For the data below, report how many lines contain the string "project" and write nothing more.

* * * *

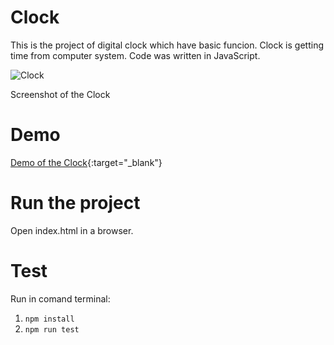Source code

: # Clock

This is the project of digital clock which have basic funcion. Clock is getting time from computer system. Code was written in JavaScript.

![Clock](https://user-images.githubusercontent.com/64979490/182033234-96c53ba2-86f1-4a5c-b5a4-4a9e6e76acd8.jpg)

Screenshot of the Clock


# Demo

[Demo of the Clock](https://firstdigitalclock.netlify.app/){:target="_blank"}

# Run the project

Open index.html in a browser.
  
# Test

Run in comand terminal:

1. `npm install`
2. `npm run test`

* * * *

TASK ANSWER =>
2